Fig shows the deformed grids obtained from the flownet analyses

Fig. 6 shows the deformed grids obtained IRAK-1-4 Inhibitor I from the flownet analyses, in which accumulated deformation behavior of the initial mesh could be traced during the processes of WD, NCDA, and NCDB, in that IRAK-1-4 Inhibitor I order. Since the WD and NCD were steady-state processes, the deformation behavior of the single layer was traced up to the 12th pass in the flownet analyses. As mentioned earlier, numerical simulations of the processes were conducted using a one-quarter model while the deformed grids were expressed as a three-quarter model for better representation, as shown in Fig. 6. The grids deformed by the WD indicated that the original mesh was elongated along the marsupials DD owing to the deformation during the process. In addition, the original mesh was extensively elongated as the number of passes increased in the WD since the analysis was carried out up to the 12th pass. However, the grid deformation characteristics of the NCD drawn wire was quite different from the one deformed by the WD. The grid of the NCD drawn wire was distorted and elongated along the DD which could impose non-axisymmetric deformation on the material. The grid was highly distorted and elongated along the DD as the number of passes increased in the NCD owing to the repetitive deformation during the multi-pass.

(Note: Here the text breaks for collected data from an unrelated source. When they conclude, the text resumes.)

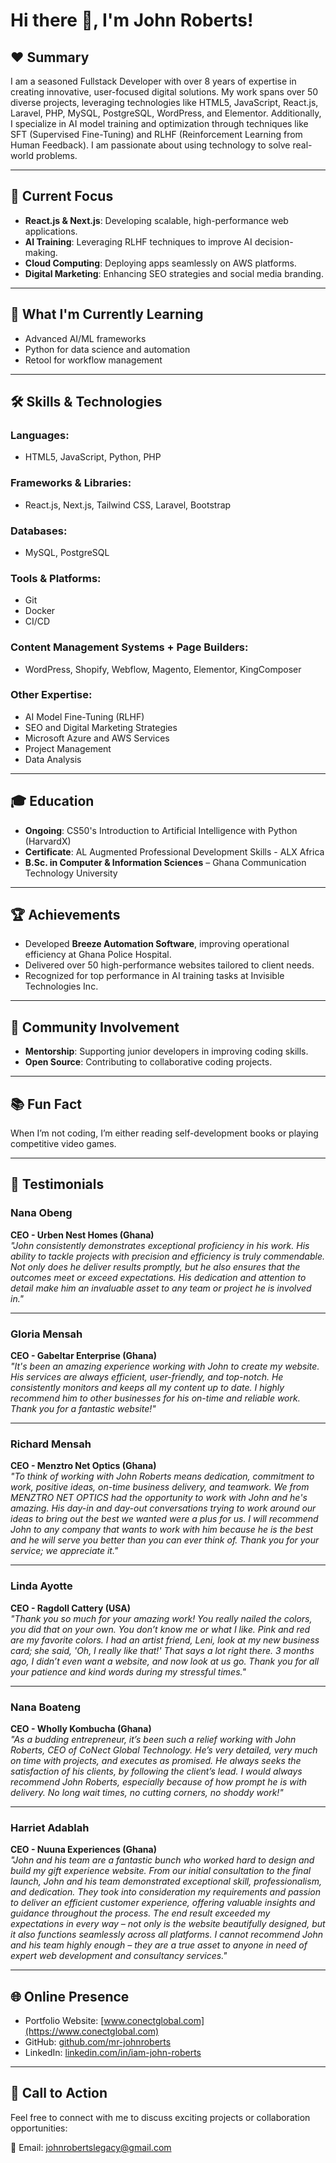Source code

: # Hi there 👋, I'm John Roberts!

## ❤️ Summary
I am a seasoned Fullstack Developer with over 8 years of expertise in creating innovative, user-focused digital solutions. My work spans over 50 diverse projects, leveraging technologies like HTML5, JavaScript, React.js, Laravel, PHP, MySQL, PostgreSQL, WordPress, and Elementor. Additionally, I specialize in AI model training and optimization through techniques like SFT (Supervised Fine-Tuning) and RLHF (Reinforcement Learning from Human Feedback). I am passionate about using technology to solve real-world problems.

---

## 🔭 Current Focus
- **React.js & Next.js**: Developing scalable, high-performance web applications.
- **AI Training**: Leveraging RLHF techniques to improve AI decision-making.
- **Cloud Computing**: Deploying apps seamlessly on AWS platforms.
- **Digital Marketing**: Enhancing SEO strategies and social media branding.

---

## 🌱 What I'm Currently Learning
- Advanced AI/ML frameworks
- Python for data science and automation
- Retool for workflow management

---

## 🛠️ Skills & Technologies
### **Languages**:
- HTML5, JavaScript, Python, PHP

### **Frameworks & Libraries**:
- React.js, Next.js, Tailwind CSS, Laravel, Bootstrap

### **Databases**:
- MySQL, PostgreSQL

### **Tools & Platforms**:
-  Git
-  Docker
-  CI/CD

### **Content Management Systems + Page Builders**:
- WordPress, Shopify, Webflow, Magento, Elementor, KingComposer

### **Other Expertise**:
- AI Model Fine-Tuning (RLHF)
- SEO and Digital Marketing Strategies
- Microsoft Azure and AWS Services
- Project Management
- Data Analysis

---

## 🎓 Education
- **Ongoing**: CS50's Introduction to Artificial Intelligence with Python (HarvardX)
- **Certificate**: AL Augmented Professional Development Skills - ALX Africa
- **B.Sc. in Computer & Information Sciences** – Ghana Communication Technology University

---

## 🏆 Achievements
- Developed **Breeze Automation Software**, improving operational efficiency at Ghana Police Hospital.
- Delivered over 50 high-performance websites tailored to client needs.
- Recognized for top performance in AI training tasks at Invisible Technologies Inc.

---

## 👥 Community Involvement
- **Mentorship**: Supporting junior developers in improving coding skills.
- **Open Source**: Contributing to collaborative coding projects.

---

## 📚 Fun Fact
When I’m not coding, I’m either reading self-development books or playing competitive video games.

---

## 🌟 Testimonials
### Nana Obeng  
**CEO - Urben Nest Homes (Ghana)**  
*"John consistently demonstrates exceptional proficiency in his work. His ability to tackle projects with precision and efficiency is truly commendable. Not only does he deliver results promptly, but he also ensures that the outcomes meet or exceed expectations. His dedication and attention to detail make him an invaluable asset to any team or project he is involved in."*

---

### Gloria Mensah  
**CEO - Gabeltar Enterprise (Ghana)**  
*"It's been an amazing experience working with John to create my website. His services are always efficient, user-friendly, and top-notch. He consistently monitors and keeps all my content up to date. I highly recommend him to other businesses for his on-time and reliable work. Thank you for a fantastic website!"*

---

### Richard Mensah  
**CEO - Menztro Net Optics (Ghana)**  
*"To think of working with John Roberts means dedication, commitment to work, positive ideas, on-time business delivery, and teamwork. We from MENZTRO NET OPTICS had the opportunity to work with John and he's amazing. His day-in and day-out conversations trying to work around our ideas to bring out the best we wanted were a plus for us. I will recommend John to any company that wants to work with him because he is the best and he will serve you better than you can ever think of. Thank you for your service; we appreciate it."*

---

### Linda Ayotte  
**CEO - Ragdoll Cattery (USA)**  
*"Thank you so much for your amazing work! You really nailed the colors, you did that on your own. You don’t know me or what I like. Pink and red are my favorite colors. I had an artist friend, Leni, look at my new business card; she said, 'Oh, I really like that!' That says a lot right there. 3 months ago, I didn’t even want a website, and now look at us go. Thank you for all your patience and kind words during my stressful times."*

---

### Nana Boateng  
**CEO - Wholly Kombucha (Ghana)**  
*"As a budding entrepreneur, it’s been such a relief working with John Roberts, CEO of CoNect Global Technology. He’s very detailed, very much on time with projects, and executes as promised. He always seeks the satisfaction of his clients, by following the client’s lead. I would always recommend John Roberts, especially because of how prompt he is with delivery. No long wait times, no cutting corners, no shoddy work!"*

---

### Harriet Adablah  
**CEO - Nuuna Experiences (Ghana)**  
*"John and his team are a fantastic bunch who worked hard to design and build my gift experience website. From our initial consultation to the final launch, John and his team demonstrated exceptional skill, professionalism, and dedication. They took into consideration my requirements and passion to deliver an efficient customer experience, offering valuable insights and guidance throughout the process. The end result exceeded my expectations in every way – not only is the website beautifully designed, but it also functions seamlessly across all platforms. I cannot recommend John and his team highly enough – they are a true asset to anyone in need of expert web development and consultancy services."*

---

## 🌐 Online Presence
- Portfolio Website: [www.conectglobal.com](https://www.conectglobal.com)
- GitHub: [github.com/mr-johnroberts](https://github.com/mr-johnroberts)
- LinkedIn: [linkedin.com/in/iam-john-roberts](https://linkedin.com/in/iam-john-roberts)

---

## 🎯 Call to Action
Feel free to connect with me to discuss exciting projects or collaboration opportunities:

📧 Email: johnrobertslegacy@gmail.com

Table Processing conditions of rPET GF

Table 7.
Processing conditions of rPET/GF composite adapted from [72].
rPET/GF Processing conditions
1 2 3 4 5
Rotation (rpm) 100 100 200 200 150
Torque (%) 40 60 40 60 50
Table options
Full-size CEP-18770 image (11 K)
Fig. 8.
Mechanical properties of rPET and glass fibre composites with different processing conditions [72].
Figure options
5.4. Effect of ultra violet degradation
Full-size image (16 K)
Fig. 9a.
Oxidation reactions initiated by UV CEP-18770 [76].
Figure options
Goel et al. [83] have studied the effect of UV exposure on the mechanical properties of long fibre thermoplastic composites. He mentioned that in the case of glass fibre reinforced polymer, more chromophores are added in the form of functional groups present in the sizing applied to the glass fibres for better bonding with the polymers. These chromophores accelerate the photo-oxidation of polymer and hence more damage is seen in the surface layer of the composites in terms of greater change in crystallinity and modulus as shown in Fig. 9b.